**AVAILABLE RECORDS**
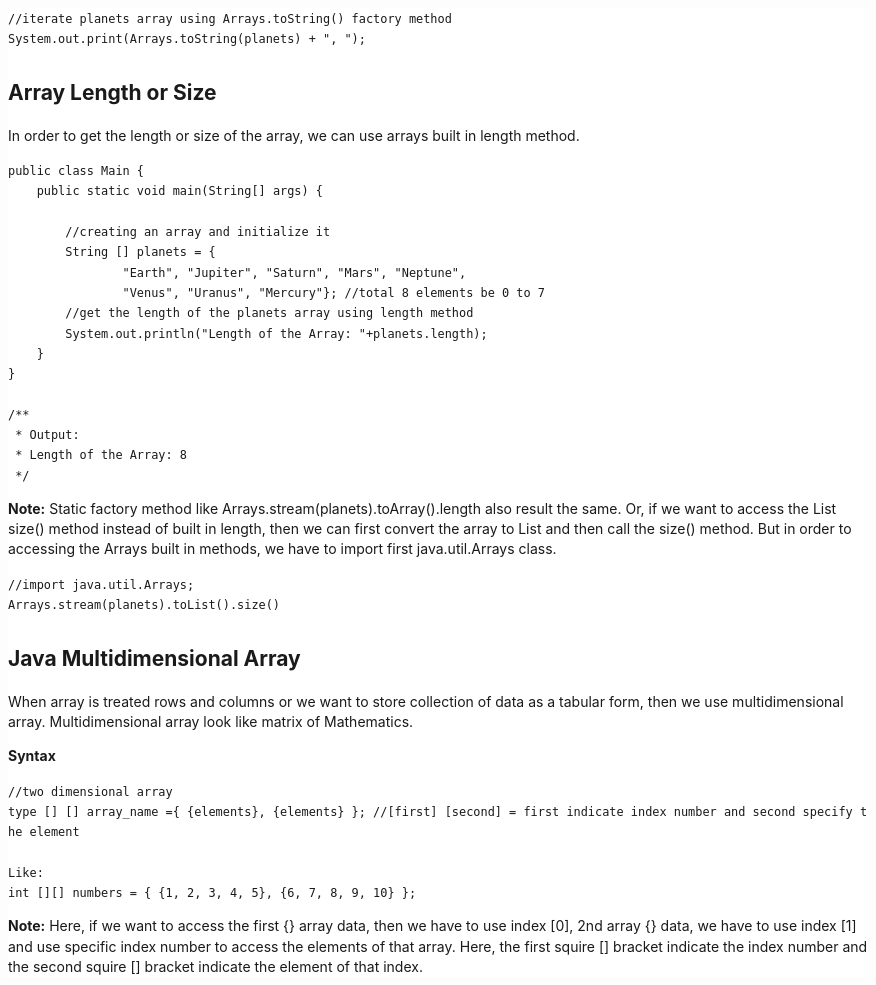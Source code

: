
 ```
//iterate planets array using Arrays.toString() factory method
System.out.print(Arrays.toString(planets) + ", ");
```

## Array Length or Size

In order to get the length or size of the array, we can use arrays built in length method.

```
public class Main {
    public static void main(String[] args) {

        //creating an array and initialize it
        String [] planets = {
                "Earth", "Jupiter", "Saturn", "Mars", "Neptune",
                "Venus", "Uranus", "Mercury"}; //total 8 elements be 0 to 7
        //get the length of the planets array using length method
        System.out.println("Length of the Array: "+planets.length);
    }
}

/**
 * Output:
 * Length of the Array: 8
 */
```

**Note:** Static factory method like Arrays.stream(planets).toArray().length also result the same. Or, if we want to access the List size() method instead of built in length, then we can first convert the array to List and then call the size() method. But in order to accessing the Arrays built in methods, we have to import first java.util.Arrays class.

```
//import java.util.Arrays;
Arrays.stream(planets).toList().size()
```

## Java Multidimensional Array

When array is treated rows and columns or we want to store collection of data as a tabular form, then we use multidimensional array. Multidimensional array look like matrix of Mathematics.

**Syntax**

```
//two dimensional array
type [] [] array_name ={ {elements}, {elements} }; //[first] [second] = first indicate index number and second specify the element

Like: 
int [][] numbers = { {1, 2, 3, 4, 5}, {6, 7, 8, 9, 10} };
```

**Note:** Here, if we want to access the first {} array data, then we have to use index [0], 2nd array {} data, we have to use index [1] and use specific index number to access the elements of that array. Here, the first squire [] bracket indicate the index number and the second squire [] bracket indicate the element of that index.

**WHAT THE EXERCISE ASKS**
The data shown above must be printed again exactly, with no images included.

**REPLY TO THE EXERCISE**
Source code

:
 ```
//iterate planets array using Arrays.toString() factory method
System.out.print(Arrays.toString(planets) + ", ");
```

## Array Length or Size

In order to get the length or size of the array, we can use arrays built in length method.

```
public class Main {
    public static void main(String[] args) {

        //creating an array and initialize it
        String [] planets = {
                "Earth", "Jupiter", "Saturn", "Mars", "Neptune",
                "Venus", "Uranus", "Mercury"}; //total 8 elements be 0 to 7
        //get the length of the planets array using length method
        System.out.println("Length of the Array: "+planets.length);
    }
}

/**
 * Output:
 * Length of the Array: 8
 */
```

**Note:** Static factory method like Arrays.stream(planets).toArray().length also result the same. Or, if we want to access the List size() method instead of built in length, then we can first convert the array to List and then call the size() method. But in order to accessing the Arrays built in methods, we have to import first java.util.Arrays class.

```
//import java.util.Arrays;
Arrays.stream(planets).toList().size()
```

## Java Multidimensional Array

When array is treated rows and columns or we want to store collection of data as a tabular form, then we use multidimensional array. Multidimensional array look like matrix of Mathematics.

**Syntax**

```
//two dimensional array
type [] [] array_name ={ {elements}, {elements} }; //[first] [second] = first indicate index number and second specify the element

Like: 
int [][] numbers = { {1, 2, 3, 4, 5}, {6, 7, 8, 9, 10} };
```

**Note:** Here, if we want to access the first {} array data, then we have to use index [0], 2nd array {} data, we have to use index [1] and use specific index number to access the elements of that array. Here, the first squire [] bracket indicate the index number and the second squire [] bracket indicate the element of that index.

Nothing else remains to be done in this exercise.